[Excerpts from a dataset]
------------------------------
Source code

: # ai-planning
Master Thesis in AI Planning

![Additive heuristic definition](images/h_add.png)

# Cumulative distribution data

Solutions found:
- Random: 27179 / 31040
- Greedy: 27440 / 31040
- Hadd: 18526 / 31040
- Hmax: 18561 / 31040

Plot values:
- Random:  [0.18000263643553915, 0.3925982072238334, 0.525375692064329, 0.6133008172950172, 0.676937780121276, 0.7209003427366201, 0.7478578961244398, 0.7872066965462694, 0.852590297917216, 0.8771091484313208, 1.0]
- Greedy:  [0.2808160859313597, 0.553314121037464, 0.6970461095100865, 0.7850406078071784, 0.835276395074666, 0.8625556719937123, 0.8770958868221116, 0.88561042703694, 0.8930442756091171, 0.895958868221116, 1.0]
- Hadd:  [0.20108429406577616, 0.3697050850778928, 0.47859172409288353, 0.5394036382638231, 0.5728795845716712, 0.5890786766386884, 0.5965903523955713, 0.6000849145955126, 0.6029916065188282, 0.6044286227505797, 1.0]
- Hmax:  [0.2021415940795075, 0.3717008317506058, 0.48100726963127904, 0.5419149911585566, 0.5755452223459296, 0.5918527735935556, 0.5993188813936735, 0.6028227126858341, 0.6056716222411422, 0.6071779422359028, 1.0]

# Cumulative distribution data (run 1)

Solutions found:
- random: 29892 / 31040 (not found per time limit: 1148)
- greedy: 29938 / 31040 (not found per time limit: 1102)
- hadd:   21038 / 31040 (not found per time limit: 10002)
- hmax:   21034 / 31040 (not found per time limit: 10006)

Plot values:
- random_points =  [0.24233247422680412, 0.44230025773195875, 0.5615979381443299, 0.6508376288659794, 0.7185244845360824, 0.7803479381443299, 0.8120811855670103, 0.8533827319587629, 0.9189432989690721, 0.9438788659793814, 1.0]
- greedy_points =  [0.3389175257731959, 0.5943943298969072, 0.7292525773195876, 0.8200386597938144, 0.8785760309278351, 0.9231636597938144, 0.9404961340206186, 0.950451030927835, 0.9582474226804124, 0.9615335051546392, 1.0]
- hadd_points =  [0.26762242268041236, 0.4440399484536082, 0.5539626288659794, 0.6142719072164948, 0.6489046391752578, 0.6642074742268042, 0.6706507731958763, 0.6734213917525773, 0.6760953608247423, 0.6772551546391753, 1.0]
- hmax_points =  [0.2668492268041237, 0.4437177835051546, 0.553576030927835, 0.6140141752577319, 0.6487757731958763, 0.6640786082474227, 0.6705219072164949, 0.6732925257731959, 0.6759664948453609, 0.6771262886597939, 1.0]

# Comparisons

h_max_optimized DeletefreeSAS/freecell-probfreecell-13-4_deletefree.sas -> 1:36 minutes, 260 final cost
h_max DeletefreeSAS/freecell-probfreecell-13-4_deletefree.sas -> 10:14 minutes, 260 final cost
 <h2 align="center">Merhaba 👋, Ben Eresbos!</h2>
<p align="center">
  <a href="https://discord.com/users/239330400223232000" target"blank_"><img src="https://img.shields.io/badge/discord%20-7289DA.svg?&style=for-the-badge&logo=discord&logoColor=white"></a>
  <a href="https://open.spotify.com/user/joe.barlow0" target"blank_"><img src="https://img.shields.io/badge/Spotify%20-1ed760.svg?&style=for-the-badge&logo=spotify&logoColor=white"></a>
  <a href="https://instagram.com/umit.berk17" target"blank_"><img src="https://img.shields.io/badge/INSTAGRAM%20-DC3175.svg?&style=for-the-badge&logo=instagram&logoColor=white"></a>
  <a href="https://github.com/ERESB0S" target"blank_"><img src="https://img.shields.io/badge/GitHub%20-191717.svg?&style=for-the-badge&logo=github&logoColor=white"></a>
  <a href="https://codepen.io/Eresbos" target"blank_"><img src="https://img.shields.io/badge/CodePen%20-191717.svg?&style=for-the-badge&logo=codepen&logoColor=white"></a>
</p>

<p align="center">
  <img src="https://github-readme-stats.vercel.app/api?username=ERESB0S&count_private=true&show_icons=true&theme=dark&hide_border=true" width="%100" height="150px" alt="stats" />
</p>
------------------------------
Look back at the data above. Transcribe exactly the lines starting at the line that contains "0.852590297917216, 0.8771091484313208, 1.0]" and ending at the line that contains "0.8930442756091171, 0.895958868221116, 1.0]".

- Random:  [0.18000263643553915, 0.3925982072238334, 0.525375692064329, 0.6133008172950172, 0.676937780121276, 0.7209003427366201, 0.7478578961244398, 0.7872066965462694, 0.852590297917216, 0.8771091484313208, 1.0]
- Greedy:  [0.2808160859313597, 0.553314121037464, 0.6970461095100865, 0.7850406078071784, 0.835276395074666, 0.8625556719937123, 0.8770958868221116, 0.88561042703694, 0.8930442756091171, 0.895958868221116, 1.0]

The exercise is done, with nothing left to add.